=== Your instructions ===
Print the entries exactly as given.

*** Material shown Section Begins ***

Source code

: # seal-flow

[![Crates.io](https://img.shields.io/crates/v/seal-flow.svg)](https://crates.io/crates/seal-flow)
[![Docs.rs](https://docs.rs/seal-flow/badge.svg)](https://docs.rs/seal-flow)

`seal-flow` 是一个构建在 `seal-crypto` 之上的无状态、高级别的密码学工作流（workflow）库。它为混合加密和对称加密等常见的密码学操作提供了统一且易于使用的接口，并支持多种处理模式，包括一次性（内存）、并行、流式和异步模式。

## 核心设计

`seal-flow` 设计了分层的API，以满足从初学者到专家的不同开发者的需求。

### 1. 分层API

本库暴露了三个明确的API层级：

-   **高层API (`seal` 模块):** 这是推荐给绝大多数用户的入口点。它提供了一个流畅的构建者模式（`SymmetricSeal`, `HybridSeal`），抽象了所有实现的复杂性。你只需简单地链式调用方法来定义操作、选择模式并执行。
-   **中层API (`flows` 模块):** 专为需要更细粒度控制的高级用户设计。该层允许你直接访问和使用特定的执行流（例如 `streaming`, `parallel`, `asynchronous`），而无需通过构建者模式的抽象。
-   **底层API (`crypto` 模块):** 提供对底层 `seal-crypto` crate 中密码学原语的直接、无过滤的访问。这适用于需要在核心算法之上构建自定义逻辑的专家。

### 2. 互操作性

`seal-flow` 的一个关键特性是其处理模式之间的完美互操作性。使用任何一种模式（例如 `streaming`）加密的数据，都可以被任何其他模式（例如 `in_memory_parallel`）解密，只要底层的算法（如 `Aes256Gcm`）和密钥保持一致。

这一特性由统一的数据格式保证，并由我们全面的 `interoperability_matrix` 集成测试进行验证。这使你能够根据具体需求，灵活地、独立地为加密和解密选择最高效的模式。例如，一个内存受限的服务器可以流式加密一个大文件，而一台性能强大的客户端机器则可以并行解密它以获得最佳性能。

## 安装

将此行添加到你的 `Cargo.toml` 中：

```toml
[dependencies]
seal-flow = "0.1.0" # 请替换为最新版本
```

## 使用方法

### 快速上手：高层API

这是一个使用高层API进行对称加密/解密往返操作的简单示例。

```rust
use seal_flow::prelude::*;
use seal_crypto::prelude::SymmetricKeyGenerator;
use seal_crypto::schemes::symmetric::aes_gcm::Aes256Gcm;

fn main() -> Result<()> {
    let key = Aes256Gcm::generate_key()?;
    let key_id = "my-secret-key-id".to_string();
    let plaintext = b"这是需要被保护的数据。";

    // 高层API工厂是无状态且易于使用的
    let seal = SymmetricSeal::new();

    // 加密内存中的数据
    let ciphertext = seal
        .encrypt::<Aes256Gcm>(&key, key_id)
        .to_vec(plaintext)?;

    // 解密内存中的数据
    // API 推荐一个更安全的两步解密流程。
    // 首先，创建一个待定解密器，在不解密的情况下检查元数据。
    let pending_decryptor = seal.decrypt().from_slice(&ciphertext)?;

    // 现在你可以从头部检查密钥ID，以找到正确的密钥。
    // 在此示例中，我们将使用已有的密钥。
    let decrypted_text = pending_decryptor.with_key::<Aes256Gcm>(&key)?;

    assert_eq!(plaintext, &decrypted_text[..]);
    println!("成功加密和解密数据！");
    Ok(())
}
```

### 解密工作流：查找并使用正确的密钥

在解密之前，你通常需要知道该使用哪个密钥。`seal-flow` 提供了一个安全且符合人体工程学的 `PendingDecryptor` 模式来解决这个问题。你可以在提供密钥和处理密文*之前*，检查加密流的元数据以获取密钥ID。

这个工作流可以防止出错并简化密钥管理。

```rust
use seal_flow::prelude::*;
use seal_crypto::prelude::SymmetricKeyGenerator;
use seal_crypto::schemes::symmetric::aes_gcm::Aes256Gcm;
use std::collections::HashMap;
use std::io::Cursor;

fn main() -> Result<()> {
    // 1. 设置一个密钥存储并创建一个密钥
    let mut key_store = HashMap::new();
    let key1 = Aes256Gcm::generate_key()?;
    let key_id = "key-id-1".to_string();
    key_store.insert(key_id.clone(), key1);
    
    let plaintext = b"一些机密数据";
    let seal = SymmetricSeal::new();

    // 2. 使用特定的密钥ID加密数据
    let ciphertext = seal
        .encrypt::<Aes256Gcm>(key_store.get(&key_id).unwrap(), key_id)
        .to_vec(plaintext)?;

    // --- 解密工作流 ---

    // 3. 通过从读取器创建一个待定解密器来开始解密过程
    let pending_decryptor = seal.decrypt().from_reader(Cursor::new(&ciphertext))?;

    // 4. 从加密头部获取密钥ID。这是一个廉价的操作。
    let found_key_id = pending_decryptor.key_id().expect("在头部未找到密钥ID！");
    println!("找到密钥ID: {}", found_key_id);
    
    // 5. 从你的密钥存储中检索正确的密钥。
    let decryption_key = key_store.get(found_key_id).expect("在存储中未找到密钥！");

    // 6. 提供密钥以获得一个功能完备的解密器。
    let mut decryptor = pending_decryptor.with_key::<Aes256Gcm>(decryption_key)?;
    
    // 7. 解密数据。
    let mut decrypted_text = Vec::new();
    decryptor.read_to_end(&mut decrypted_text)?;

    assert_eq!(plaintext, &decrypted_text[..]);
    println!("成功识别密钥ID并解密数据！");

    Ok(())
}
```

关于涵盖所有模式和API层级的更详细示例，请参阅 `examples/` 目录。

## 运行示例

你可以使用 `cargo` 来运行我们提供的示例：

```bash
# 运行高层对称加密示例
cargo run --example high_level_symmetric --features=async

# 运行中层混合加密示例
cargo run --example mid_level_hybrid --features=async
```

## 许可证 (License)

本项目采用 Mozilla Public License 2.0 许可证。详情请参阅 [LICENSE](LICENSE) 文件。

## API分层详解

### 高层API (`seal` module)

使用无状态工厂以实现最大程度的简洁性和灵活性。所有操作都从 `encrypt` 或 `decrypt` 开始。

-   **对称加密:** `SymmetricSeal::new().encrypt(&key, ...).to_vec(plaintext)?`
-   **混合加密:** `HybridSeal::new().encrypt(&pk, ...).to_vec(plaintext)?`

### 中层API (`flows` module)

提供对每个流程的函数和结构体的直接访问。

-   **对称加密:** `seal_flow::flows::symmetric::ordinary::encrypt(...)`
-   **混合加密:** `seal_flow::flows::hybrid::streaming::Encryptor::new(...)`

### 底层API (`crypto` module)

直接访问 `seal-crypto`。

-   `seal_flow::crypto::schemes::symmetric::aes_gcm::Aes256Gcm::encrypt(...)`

*** Material shown Section Ends ***

=== Solution below ===
Source code

: # seal-flow

[![Crates.io](https://img.shields.io/crates/v/seal-flow.svg)](https://crates.io/crates/seal-flow)
[![Docs.rs](https://docs.rs/seal-flow/badge.svg)](https://docs.rs/seal-flow)

`seal-flow` 是一个构建在 `seal-crypto` 之上的无状态、高级别的密码学工作流（workflow）库。它为混合加密和对称加密等常见的密码学操作提供了统一且易于使用的接口，并支持多种处理模式，包括一次性（内存）、并行、流式和异步模式。

## 核心设计

`seal-flow` 设计了分层的API，以满足从初学者到专家的不同开发者的需求。

### 1. 分层API

本库暴露了三个明确的API层级：

-   **高层API (`seal` 模块):** 这是推荐给绝大多数用户的入口点。它提供了一个流畅的构建者模式（`SymmetricSeal`, `HybridSeal`），抽象了所有实现的复杂性。你只需简单地链式调用方法来定义操作、选择模式并执行。
-   **中层API (`flows` 模块):** 专为需要更细粒度控制的高级用户设计。该层允许你直接访问和使用特定的执行流（例如 `streaming`, `parallel`, `asynchronous`），而无需通过构建者模式的抽象。
-   **底层API (`crypto` 模块):** 提供对底层 `seal-crypto` crate 中密码学原语的直接、无过滤的访问。这适用于需要在核心算法之上构建自定义逻辑的专家。

### 2. 互操作性

`seal-flow` 的一个关键特性是其处理模式之间的完美互操作性。使用任何一种模式（例如 `streaming`）加密的数据，都可以被任何其他模式（例如 `in_memory_parallel`）解密，只要底层的算法（如 `Aes256Gcm`）和密钥保持一致。

这一特性由统一的数据格式保证，并由我们全面的 `interoperability_matrix` 集成测试进行验证。这使你能够根据具体需求，灵活地、独立地为加密和解密选择最高效的模式。例如，一个内存受限的服务器可以流式加密一个大文件，而一台性能强大的客户端机器则可以并行解密它以获得最佳性能。

## 安装

将此行添加到你的 `Cargo.toml` 中：

```toml
[dependencies]
seal-flow = "0.1.0" # 请替换为最新版本
```

## 使用方法

### 快速上手：高层API

这是一个使用高层API进行对称加密/解密往返操作的简单示例。

```rust
use seal_flow::prelude::*;
use seal_crypto::prelude::SymmetricKeyGenerator;
use seal_crypto::schemes::symmetric::aes_gcm::Aes256Gcm;

fn main() -> Result<()> {
    let key = Aes256Gcm::generate_key()?;
    let key_id = "my-secret-key-id".to_string();
    let plaintext = b"这是需要被保护的数据。";

    // 高层API工厂是无状态且易于使用的
    let seal = SymmetricSeal::new();

    // 加密内存中的数据
    let ciphertext = seal
        .encrypt::<Aes256Gcm>(&key, key_id)
        .to_vec(plaintext)?;

    // 解密内存中的数据
    // API 推荐一个更安全的两步解密流程。
    // 首先，创建一个待定解密器，在不解密的情况下检查元数据。
    let pending_decryptor = seal.decrypt().from_slice(&ciphertext)?;

    // 现在你可以从头部检查密钥ID，以找到正确的密钥。
    // 在此示例中，我们将使用已有的密钥。
    let decrypted_text = pending_decryptor.with_key::<Aes256Gcm>(&key)?;

    assert_eq!(plaintext, &decrypted_text[..]);
    println!("成功加密和解密数据！");
    Ok(())
}
```

### 解密工作流：查找并使用正确的密钥

在解密之前，你通常需要知道该使用哪个密钥。`seal-flow` 提供了一个安全且符合人体工程学的 `PendingDecryptor` 模式来解决这个问题。你可以在提供密钥和处理密文*之前*，检查加密流的元数据以获取密钥ID。

这个工作流可以防止出错并简化密钥管理。

```rust
use seal_flow::prelude::*;
use seal_crypto::prelude::SymmetricKeyGenerator;
use seal_crypto::schemes::symmetric::aes_gcm::Aes256Gcm;
use std::collections::HashMap;
use std::io::Cursor;

fn main() -> Result<()> {
    // 1. 设置一个密钥存储并创建一个密钥
    let mut key_store = HashMap::new();
    let key1 = Aes256Gcm::generate_key()?;
    let key_id = "key-id-1".to_string();
    key_store.insert(key_id.clone(), key1);
    
    let plaintext = b"一些机密数据";
    let seal = SymmetricSeal::new();

    // 2. 使用特定的密钥ID加密数据
    let ciphertext = seal
        .encrypt::<Aes256Gcm>(key_store.get(&key_id).unwrap(), key_id)
        .to_vec(plaintext)?;

    // --- 解密工作流 ---

    // 3. 通过从读取器创建一个待定解密器来开始解密过程
    let pending_decryptor = seal.decrypt().from_reader(Cursor::new(&ciphertext))?;

    // 4. 从加密头部获取密钥ID。这是一个廉价的操作。
    let found_key_id = pending_decryptor.key_id().expect("在头部未找到密钥ID！");
    println!("找到密钥ID: {}", found_key_id);
    
    // 5. 从你的密钥存储中检索正确的密钥。
    let decryption_key = key_store.get(found_key_id).expect("在存储中未找到密钥！");

    // 6. 提供密钥以获得一个功能完备的解密器。
    let mut decryptor = pending_decryptor.with_key::<Aes256Gcm>(decryption_key)?;
    
    // 7. 解密数据。
    let mut decrypted_text = Vec::new();
    decryptor.read_to_end(&mut decrypted_text)?;

    assert_eq!(plaintext, &decrypted_text[..]);
    println!("成功识别密钥ID并解密数据！");

    Ok(())
}
```

关于涵盖所有模式和API层级的更详细示例，请参阅 `examples/` 目录。

## 运行示例

你可以使用 `cargo` 来运行我们提供的示例：

```bash
# 运行高层对称加密示例
cargo run --example high_level_symmetric --features=async

# 运行中层混合加密示例
cargo run --example mid_level_hybrid --features=async
```

## 许可证 (License)

本项目采用 Mozilla Public License 2.0 许可证。详情请参阅 [LICENSE](LICENSE) 文件。

## API分层详解

### 高层API (`seal` module)

使用无状态工厂以实现最大程度的简洁性和灵活性。所有操作都从 `encrypt` 或 `decrypt` 开始。

-   **对称加密:** `SymmetricSeal::new().encrypt(&key, ...).to_vec(plaintext)?`
-   **混合加密:** `HybridSeal::new().encrypt(&pk, ...).to_vec(plaintext)?`

### 中层API (`flows` module)

提供对每个流程的函数和结构体的直接访问。

-   **对称加密:** `seal_flow::flows::symmetric::ordinary::encrypt(...)`
-   **混合加密:** `seal_flow::flows::hybrid::streaming::Encryptor::new(...)`

### 底层API (`crypto` module)

直接访问 `seal-crypto`。

-   `seal_flow::crypto::schemes::symmetric::aes_gcm::Aes256Gcm::encrypt(...)`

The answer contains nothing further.